BBC NEWS | UK | Scotland | Tayside and Central | 'House' discovered in cliff side


----------



## ThrashAndBurn (Aug 14, 2010)

i want it!


----------



## Deleted member 125 (Aug 30, 2010)

thats realy cool.


----------



## shwillyhaaa (Aug 30, 2010)

yes i would loooove to live there
id be a very happy person for sure


----------



## Mouse (Aug 30, 2010)

must have been a really slow news day in that town.

neat idea tho. too bad it's busted cuz of some people thinking someone was screaming.

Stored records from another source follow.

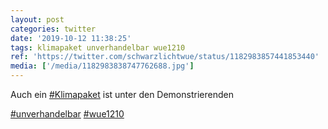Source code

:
 ```yaml
---
layout: post
categories: twitter
date: '2019-10-12 11:38:25'
tags: klimapaket unverhandelbar wue1210
ref: 'https://twitter.com/schwarzlichtwue/status/1182983857441853440'
media: ['/media/1182983838747762688.jpg']
---
```

Auch ein [#Klimapaket](/t/klimapaket) ist unter den Demonstrierenden

[#unverhandelbar](/t/unverhandelbar) [#wue1210](/t/wue1210) 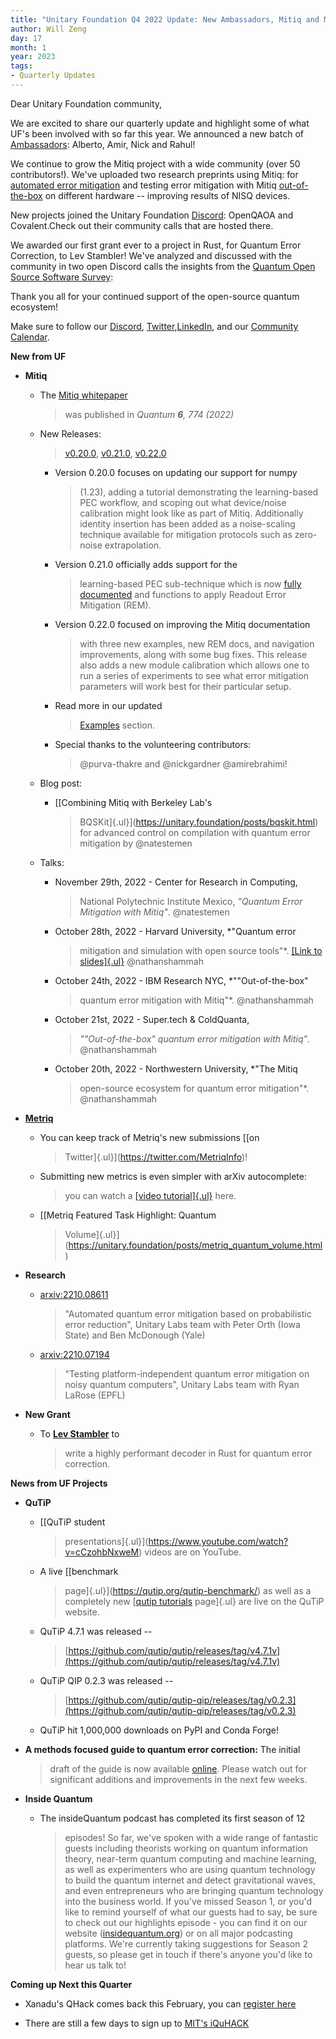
 ```yaml
---
title: "Unitary Foundation Q4 2022 Update: New Ambassadors, Mitiq and Metriq updates, research, and project community calls"
author: Will Zeng
day: 17
month: 1
year: 2023
tags:
- Quarterly Updates
---
```


Dear Unitary Foundation community,

We are excited to share our quarterly update and highlight some of what
UF's been involved with so far this year. We announced a new batch of
[Ambassadors](https://unitary.foundation/posts/2022_ambassadors.html):
Alberto, Amir, Nick and Rahul!

We continue to grow the Mitiq project with a wide community (over 50
contributors!). We've uploaded two research preprints using Mitiq: for
[automated error mitigation](https://arxiv.org/abs/2210.08611)
and testing error mitigation with Mitiq
[out-of-the-box](https://arxiv.org/abs/2210.07194) on different
hardware -- improving results of NISQ devices.

New projects joined the Unitary Foundation
[Discord](https://discord.com/invite/JqVGmpkP96): OpenQAOA and
Covalent.Check out their community calls that are hosted there.

We awarded our first grant ever to a project in Rust, for Quantum Error
Correction, to Lev Stambler! We've analyzed and discussed with the community in two open
Discord calls the insights from the [Quantum Open Source Software
Survey](https://unitary.foundation/posts/2022_survey_results.html):

Thank you all for your continued support of the open-source quantum
ecosystem!

Make sure to follow our
[Discord](https://discord.com/invite/JqVGmpkP96),
[Twitter](https://twitter.com/unitaryfund),[LinkedIn](https://www.linkedin.com/company/unitary-fund/),
and our [Community
Calendar](https://calendar.google.com/calendar/u/0/embed?src=c_mgqdq6hj2isi4d6h467kfqvg60@group.calendar.google.com).

**New from UF**

-   **Mitiq**

    -   The [Mitiq whitepaper](https://arxiv.org/abs/2009.04417)
        > was published in *Quantum **6**, 774 (2022)*

    -   New Releases:
        > [v0.20.0](https://github.com/unitaryfund/mitiq/releases/tag/v0.20.0),
        > [v0.21.0](https://github.com/unitaryfund/mitiq/releases/tag/v0.21.0),
        > [v0.22.0](https://github.com/unitaryfund/mitiq/releases/tag/v0.22.0)

        -   Version 0.20.0 focuses on updating our support for numpy
            > (1.23), adding a tutorial demonstrating the learning-based
            > PEC workflow, and scoping out what device/noise
            > calibration might look like as part of Mitiq. Additionally
            > identity insertion has been added as a noise-scaling
            > technique available for mitigation protocols such as
            > zero-noise extrapolation.

        -   Version 0.21.0 officially adds support for the
            > learning-based PEC sub-technique which is now [fully
            > documented](https://mitiq.readthedocs.io/en/latest/guide/pec-3-options.html#applying-learning-based-pec)
            > and functions to apply Readout Error Mitigation (REM).

        -   Version 0.22.0 focused on improving the Mitiq documentation
            > with three new examples, new REM docs, and navigation
            > improvements, along with some bug fixes. This release also
            > adds a new module calibration which allows one to run a
            > series of experiments to see what error mitigation
            > parameters will work best for their particular setup.

        -   Read more in our updated
            > [Examples](https://mitiq.readthedocs.io/en/stable/examples/examples.html)
            > section.

        -   Special thanks to the volunteering contributors:
            > \@purva-thakre and \@nickgardner \@amirebrahimi!

    -   Blog post:

        -   [[Combining Mitiq with Berkeley Lab's
            > BQSKit]{.ul}](https://unitary.foundation/posts/bqskit.html) for
            > advanced control on compilation with quantum error
            > mitigation by \@natestemen

    -   Talks:

        -   November 29th, 2022 - Center for Research in Computing,
            > National Polytechnic Institute Mexico, *\"Quantum Error
            > Mitigation with Mitiq\"*. \@natestemen

        -   October 28th, 2022 - Harvard University, *\"Quantum error
            > mitigation and simulation with open source tools\"*.
            > [[Link to
            > slides]{.ul}](https://docs.google.com/presentation/d/1uUxY7dW8v5Di_xN9OteednKFF1E_OLpxwzvve7psh24/edit?usp=sharing)
            > \@nathanshammah

        -   October 24th, 2022 - IBM Research NYC, *\""Out-of-the-box"
            > quantum error mitigation with Mitiq\"*. \@nathanshammah

        -   October 21st, 2022 - Super.tech & ColdQuanta,
            > *\""Out-of-the-box" quantum error mitigation with
            > Mitiq\"*. \@nathanshammah

        -   October 20th, 2022 - Northwestern University, *\"The Mitiq
            > open-source ecosystem for quantum error mitigation\"*.
            > \@nathanshammah

-   [**Metriq**](https://metriq.info/)

    -   You can keep track of Metriq's new submissions [[on
        > Twitter]{.ul}](https://twitter.com/MetriqInfo)!

    -   Submitting new metrics is even simpler with arXiv autocomplete:
        > you can watch a [[video
        > tutorial]{.ul}](https://www.youtube.com/watch?v=XjLeutpo3v0)
        > here.

    -   [[Metriq Featured Task Highlight: Quantum
        > Volume]{.ul}](https://unitary.foundation/posts/metriq_quantum_volume.html)

-   **Research**

    -   [arxiv:2210.08611](https://arxiv.org/abs/2210.08611)
        > "Automated quantum error mitigation based on probabilistic
        > error reduction", Unitary Labs team with Peter Orth (Iowa
        > State) and Ben McDonough (Yale)

    -   [arxiv:2210.07194](https://arxiv.org/abs/2210.07194)
        > "Testing platform-independent quantum error mitigation on
        > noisy quantum computers", Unitary Labs team with Ryan LaRose
        > (EPFL)

-   **New Grant**

    -   To [**Lev Stambler**](https://github.com/Lev-Stambler) to
        > write a highly performant decoder in Rust for quantum error
        > correction.

**News from UF Projects**

-   **QuTiP**

    -   [[QuTiP student
        > presentations]{.ul}](https://www.youtube.com/watch?v=cCzohbNxweM)
        > videos are on YouTube.

    -   A live [[benchmark
        > page]{.ul}](https://qutip.org/qutip-benchmark/) as well as a
        > completely new [[qutip
        > tutorials](https://qutip.org/qutip-tutorials/) page]{.ul} are
        > live on the QuTiP website.

    -   QuTiP 4.7.1 was released --
        > [https://github.com/qutip/qutip/releases/tag/v4.7.1v](https://github.com/qutip/qutip/releases/tag/v4.7.1v)

    -   QuTiP QIP 0.2.3 was released --
        > [https://github.com/qutip/qutip-qip/releases/tag/v0.2.3](https://github.com/qutip/qutip-qip/releases/tag/v0.2.3)

    -   QuTiP hit 1,000,000 downloads on PyPI and Conda Forge!

-   **A methods focused guide to quantum error correction:** The initial
    > draft of the guide is now available
    > [online](https://abdullahkhalid.com/qecft/). Please watch
    > out for significant additions and improvements in the next few
    > weeks.

-   **Inside Quantum**

    -   The insideQuantum podcast has completed its first season of 12
        > episodes! So far, we\'ve spoken with a wide range of fantastic
        > guests including theorists working on quantum information
        > theory, near-term quantum computing and machine learning, as
        > well as experimenters who are using quantum technology to
        > build the quantum internet and detect gravitational waves, and
        > even entrepreneurs who are bringing quantum technology into
        > the business world. If you\'ve missed Season 1, or you\'d like
        > to remind yourself of what our guests had to say, be sure to
        > check out our highlights episode - you can find it on our
        > website
        > ([insidequantum.org](http://insidequantum.org/)) or on
        > all major podcasting platforms. We\'re currently taking
        > suggestions for Season 2 guests, so please get in touch if
        > there\'s anyone you\'d like to hear us talk to!

**Coming up Next this Quarter**

-   Xanadu's QHack comes back this February, you can [register here](https://qhack.ai/)

-   There are still a few days to sign up to [MIT's iQuHACK](https://www.iquise.mit.edu/iQuHACK/2023-01-27)
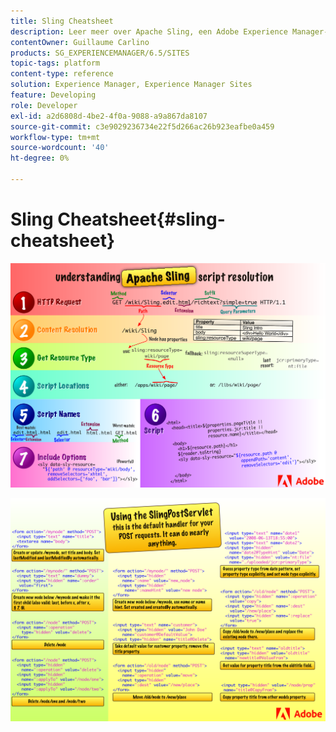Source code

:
 ```yaml
---
title: Sling Cheatsheet
description: Leer meer over Apache Sling, een Adobe Experience Manager-technologie voor de basis, aan de hand van dit referentiediagram.
contentOwner: Guillaume Carlino
products: SG_EXPERIENCEMANAGER/6.5/SITES
topic-tags: platform
content-type: reference
solution: Experience Manager, Experience Manager Sites
feature: Developing
role: Developer
exl-id: a2d6808d-4be2-4f0a-9088-a9a867da8107
source-git-commit: c3e9029236734e22f5d266ac26b923eafbe0a459
workflow-type: tm+mt
source-wordcount: '40'
ht-degree: 0%

---
```


# Sling Cheatsheet{#sling-cheatsheet}

![ Begrijpend Apache die manuscriptresolutie.](assets/sling-cheatsheet-01.png)

![ Gebruikend SlingPostServlet - dit is de standaardmanager voor uw POST- verzoeken; het kan bijna om het even wat doen.](assets/sling-cheatsheet-02.png)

Next time they'll gag that prosti they were chaining to the wall. live and learn lol


----------



## bananathrash (Aug 31, 2010)

"and there were a couple of chains bolted into the walls. " uhhhh


----------



## BUMJUG (Aug 31, 2010)

bananathrash said:


> "and there were a couple of chains bolted into the walls. " uhhhh


 ewwwwwwwwwwyy rape dungeon!


----------



## farmer john (Aug 31, 2010)

It could be youngsters using it as a bit of a hidey, or potentially something a bit more sinister but we'd rather hope not. 


iyd rather hope they figure it out


----------



## wokofshame (Sep 1, 2010)

yo i totally got kicked out of my old squat (the telluride town campground showers) by a cop investigating reports of someone screaming nearby. 
"i dunno, i been sleeping man"
those screaming kids fuck everything up.


----------



## SanktoGrief (Sep 2, 2010)

Brilliant shelter.


----------